### YOUR TASK
Could you find every line in the records below that contains the word "Correlation" and copy it?

########################################

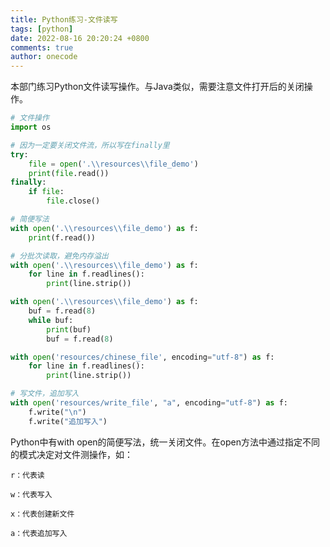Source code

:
 ```yaml
---
title: Python练习-文件读写
tags: [python]
date: 2022-08-16 20:20:24 +0800
comments: true
author: onecode
---
```

本部门练习Python文件读写操作。与Java类似，需要注意文件打开后的关闭操作。
<!--more-->
```python
# 文件操作
import os

# 因为一定要关闭文件流，所以写在finally里
try:
    file = open('.\\resources\\file_demo')
    print(file.read())
finally:
    if file:
        file.close()

# 简便写法
with open('.\\resources\\file_demo') as f:
    print(f.read())

# 分批次读取，避免内存溢出
with open('.\\resources\\file_demo') as f:
    for line in f.readlines():
        print(line.strip())

with open('.\\resources\\file_demo') as f:
    buf = f.read(8)
    while buf:
        print(buf)
        buf = f.read(8)

with open('resources/chinese_file', encoding="utf-8") as f:
    for line in f.readlines():
        print(line.strip())

# 写文件，追加写入
with open('resources/write_file', "a", encoding="utf-8") as f:
    f.write("\n")
    f.write("追加写入")
```
Python中有with open的简便写法，统一关闭文件。在open方法中通过指定不同的模式决定对文件测操作，如：
```
r：代表读

w：代表写入

x：代表创建新文件

a：代表追加写入
```
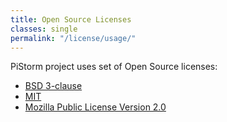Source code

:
 ```yaml
---
title: Open Source Licenses
classes: single
permalink: "/license/usage/"
---
```


PiStorm project uses set of Open Source licenses:

- [BSD 3-clause](/license/bsd/)
- [MIT](/license/mit/)
- [Mozilla Public License Version 2.0](/license/mpl20/)


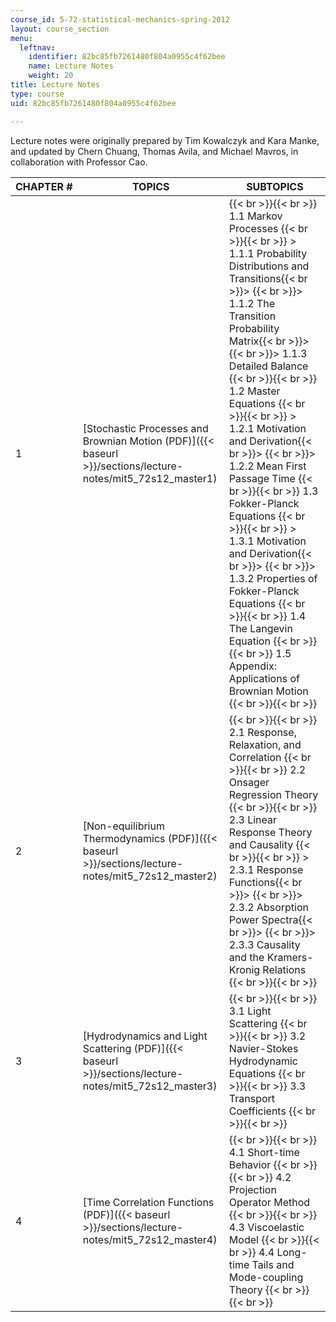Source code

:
 ```yaml
---
course_id: 5-72-statistical-mechanics-spring-2012
layout: course_section
menu:
  leftnav:
    identifier: 82bc85fb7261480f804a0955c4f62bee
    name: Lecture Notes
    weight: 20
title: Lecture Notes
type: course
uid: 82bc85fb7261480f804a0955c4f62bee

---
```


Lecture notes were originally prepared by Tim Kowalczyk and Kara Manke, and updated by Chern Chuang, Thomas Avila, and Michael Mavros, in collaboration with Professor Cao.

| CHAPTER # | TOPICS | SUBTOPICS |
| --- | --- | --- |
| 1 | [Stochastic Processes and Brownian Motion (PDF)]({{< baseurl >}}/sections/lecture-notes/mit5_72s12_master1) |  {{< br >}}{{< br >}} 1.1 Markov Processes {{< br >}}{{< br >}} > 1.1.1 Probability Distributions and Transitions{{< br >}}> {{< br >}}> 1.1.2 The Transition Probability Matrix{{< br >}}> {{< br >}}> 1.1.3 Detailed Balance {{< br >}}{{< br >}} 1.2 Master Equations {{< br >}}{{< br >}} > 1.2.1 Motivation and Derivation{{< br >}}> {{< br >}}> 1.2.2 Mean First Passage Time {{< br >}}{{< br >}} 1.3 Fokker-Planck Equations {{< br >}}{{< br >}} > 1.3.1 Motivation and Derivation{{< br >}}> {{< br >}}> 1.3.2 Properties of Fokker-Planck Equations {{< br >}}{{< br >}} 1.4 The Langevin Equation {{< br >}}{{< br >}} 1.5 Appendix: Applications of Brownian Motion {{< br >}}{{< br >}}  |
| 2 | [Non-equilibrium Thermodynamics (PDF)]({{< baseurl >}}/sections/lecture-notes/mit5_72s12_master2) |  {{< br >}}{{< br >}} 2.1 Response, Relaxation, and Correlation {{< br >}}{{< br >}} 2.2 Onsager Regression Theory {{< br >}}{{< br >}} 2.3 Linear Response Theory and Causality {{< br >}}{{< br >}} > 2.3.1 Response Functions{{< br >}}> {{< br >}}> 2.3.2 Absorption Power Spectra{{< br >}}> {{< br >}}> 2.3.3 Causality and the Kramers-Kronig Relations {{< br >}}{{< br >}}  |
| 3 | [Hydrodynamics and Light Scattering (PDF)]({{< baseurl >}}/sections/lecture-notes/mit5_72s12_master3) |  {{< br >}}{{< br >}} 3.1 Light Scattering {{< br >}}{{< br >}} 3.2 Navier-Stokes Hydrodynamic Equations {{< br >}}{{< br >}} 3.3 Transport Coefficients {{< br >}}{{< br >}}  |
| 4 | [Time Correlation Functions (PDF)]({{< baseurl >}}/sections/lecture-notes/mit5_72s12_master4) |  {{< br >}}{{< br >}} 4.1 Short-time Behavior {{< br >}}{{< br >}} 4.2 Projection Operator Method {{< br >}}{{< br >}} 4.3 Viscoelastic Model {{< br >}}{{< br >}} 4.4 Long-time Tails and Mode-coupling Theory {{< br >}}{{< br >}}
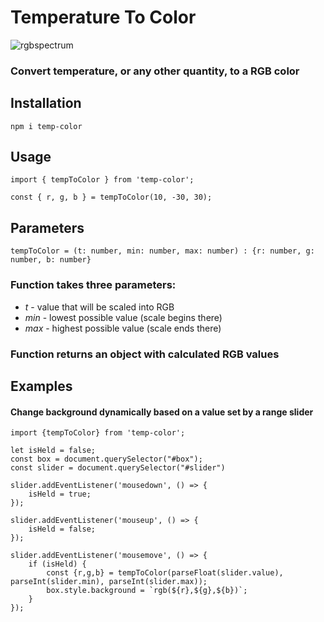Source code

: # Temperature To Color

![rgbspectrum](https://user-images.githubusercontent.com/52113159/110655867-b926da80-81bf-11eb-8f0f-44fe82f4129f.jpg)

### Convert temperature, or any other quantity, to a RGB color

## Installation

`npm i temp-color`

## Usage

```
import { tempToColor } from 'temp-color';

const { r, g, b } = tempToColor(10, -30, 30);
```
## Parameters

```tempToColor = (t: number, min: number, max: number) : {r: number, g: number, b: number}```

### Function takes three parameters:
* _t_ - value that will be scaled into RGB
* _min_ - lowest possible value (scale begins there)
* _max_ - highest possible value (scale ends there)

### Function returns an object with calculated RGB values

## Examples

#### Change background dynamically based on a value set by a range slider

```
import {tempToColor} from 'temp-color';

let isHeld = false;
const box = document.querySelector("#box");
const slider = document.querySelector("#slider")

slider.addEventListener('mousedown', () => {
    isHeld = true;
});

slider.addEventListener('mouseup', () => {
    isHeld = false;
});

slider.addEventListener('mousemove', () => {
    if (isHeld) {
        const {r,g,b} = tempToColor(parseFloat(slider.value), parseInt(slider.min), parseInt(slider.max));
        box.style.background = `rgb(${r},${g},${b})`;
    }
});

```

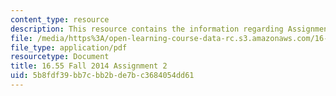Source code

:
 ```yaml
---
content_type: resource
description: This resource contains the information regarding Assignment 2.
file: /media/https%3A/open-learning-course-data-rc.s3.amazonaws.com/16-55-ionized-gases-fall-2014/5b8fdf39bb7cbb2bde7bc3684054dd61_MIT16_55F14_Assignment2.pdf
file_type: application/pdf
resourcetype: Document
title: 16.55 Fall 2014 Assignment 2
uid: 5b8fdf39-bb7c-bb2b-de7b-c3684054dd61
---
```

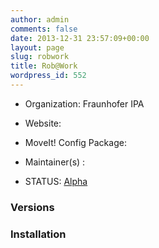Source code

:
 ```yaml
---
author: admin
comments: false
date: 2013-12-31 23:57:09+00:00
layout: page
slug: robwork
title: Rob@Work
wordpress_id: 552
---
```



	
  * Organization: Fraunhofer IPA

	
  * Website:

	
  * MoveIt! Config Package:

	
  * Maintainer(s) :

	
  * STATUS: [Alpha](/about/moveit-status#status-code-robots)




### Versions








### Installation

########################################

### ANSWER SECTION
| 2 | [Non-equilibrium Thermodynamics (PDF)]({{< baseurl >}}/sections/lecture-notes/mit5_72s12_master2) |  {{< br >}}{{< br >}} 2.1 Response, Relaxation, and Correlation {{< br >}}{{< br >}} 2.2 Onsager Regression Theory {{< br >}}{{< br >}} 2.3 Linear Response Theory and Causality {{< br >}}{{< br >}} > 2.3.1 Response Functions{{< br >}}> {{< br >}}> 2.3.2 Absorption Power Spectra{{< br >}}> {{< br >}}> 2.3.3 Causality and the Kramers-Kronig Relations {{< br >}}{{< br >}}  |
| 4 | [Time Correlation Functions (PDF)]({{< baseurl >}}/sections/lecture-notes/mit5_72s12_master4) |  {{< br >}}{{< br >}} 4.1 Short-time Behavior {{< br >}}{{< br >}} 4.2 Projection Operator Method {{< br >}}{{< br >}} 4.3 Viscoelastic Model {{< br >}}{{< br >}} 4.4 Long-time Tails and Mode-coupling Theory {{< br >}}{{< br >}}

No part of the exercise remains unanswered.